Archive for Exploitation

Academic Publishing as Exploitation

Posted in Open Access, Politics with tags , , , , on March 3, 2023 by telescoper

In yesterday’s post I asked the question whether anyone actually believes that it costs it costs £2310 to publish a scientific article online? I also posted the question on the Open Journal of Astrophysics Twitter account:

https://twitter.com/OJ_Astro/status/1631022314169987077?s=20

Only a few people responded to that question with a “yes”. Coincidentally all of them appear to be employed by the academic publishing industry. These people insist that the big publishers bring value to scientific papers. They don’t. Authors and referees do all the things that add value. What publishers do is take that value and turn it into its own profits. The fact that enormous profits are made out of this process in itself demonstrates that what the scientific community is being charged is nothing whatever to do with cost.

This reminds me of many discussions I had in my commie student days about surplus value, a concept explored in great detail by Karl Marx, in Das Kapital. According to the wikipedia page, the term “refers roughly to the new value created by workers that is in excess of their own labour-cost and which is therefore available to be appropriated by the capitalist, according to Marx; it allows then for profit and in so doing is the basis of capital accumulation.”

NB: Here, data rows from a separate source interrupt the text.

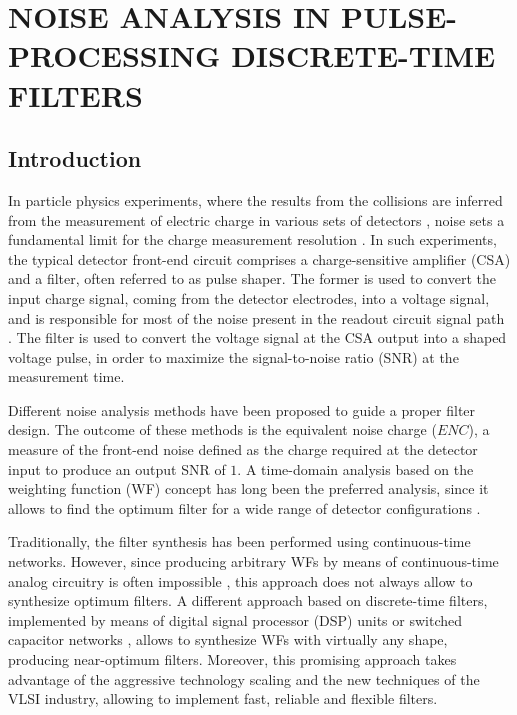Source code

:\chapter{NOISE ANALYSIS IN PULSE-PROCESSING DISCRETE-TIME FILTERS}
\label{chapter:theoretical}
\section{Introduction}

In particle physics experiments, where the results from the collisions are inferred from the measurement of electric charge in various sets of detectors \citep{gatti101,radeka101}, noise sets a fundamental limit for the charge measurement resolution \citep{degeronimo102}. In such experiments, the typical detector \mbox{front-end} circuit comprises a \mbox{charge-sensitive} amplifier (CSA) and a filter, often referred to as pulse shaper. The former is used to convert the input charge signal, coming from the detector electrodes, into a voltage signal, and is responsible for most of the noise present in the readout circuit signal path \citep{degeronimo101,degeronimo102}. The filter is used to convert the voltage signal at the CSA output into a shaped voltage pulse, in order to maximize the \mbox{signal-to-noise} ratio (SNR) at the measurement time.

Different noise analysis methods have been proposed to guide a proper filter design. The outcome of these methods is the equivalent noise charge ($\mathit{ENC}$), a measure of the \mbox{front-end} noise defined as the charge required at the detector input to produce an output SNR  of $1$. A \mbox{time-domain} analysis based on the weighting function (WF) concept \citep{radeka101, goulding101} has long been the preferred analysis, since it allows to find the optimum filter for a wide range of detector configurations \citep{radeka104,geraci101, gatti102,pullia103,pullia105}.

Traditionally, the filter synthesis has been performed using \mbox{continuous-time} networks. However, since producing arbitrary WFs by means of \mbox{continuous-time} analog circuitry is often impossible \citep{gatti102}, this approach does not always allow to synthesize optimum filters. A different approach based on \mbox{discrete-time} filters, implemented by means of digital signal processor (DSP) units \citep{geraci103,sampietro101,jordanov101} or switched capacitor networks \citep{porro101,fiorini101,abusleme101}, allows to synthesize WFs with virtually any shape, producing \mbox{near-optimum} filters. Moreover, this promising approach takes advantage of the aggressive technology scaling and the new techniques of the VLSI industry, allowing to implement fast, reliable and flexible filters.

Engels is quoted there as follows:

Whence comes this surplus-value? It cannot come either from the buyer buying the commodities under their value, or from the seller selling them above their value. For in both cases the gains and the losses of each individual cancel each other, as each individual is in turn buyer and seller. Nor can it come from cheating, for though cheating can enrich one person at the expense of another, it cannot increase the total sum possessed by both, and therefore cannot augment the sum of the values in circulation. (…) This problem must be solved, and it must be solved in a purely economic way, excluding all cheating and the intervention of any force — the problem being: how is it possible constantly to sell dearer than one has bought, even on the hypothesis that equal values are always exchanged for equal values?

Marx’s solution of this economical conundrum was central to his theory of exploitation:

…living labour at an adequate level of productivity is able to create and conserve more value than it costs the employer to buy; which is exactly the economic reason why the employer buys it, i.e. to preserve and augment the value of the capital at his command. Thus, the surplus-labour is unpaid labour appropriated by employers in the form of work-time and outputs.

In the context of academic publishing, the workers are scientific researchers and the employers are the publishers. The workers not only produce the science in the first place, but also carry out virtually all of the actions that the employers claim add value. The latter are simply appropriating the labour of the former, which is exploitation. It needs to stop.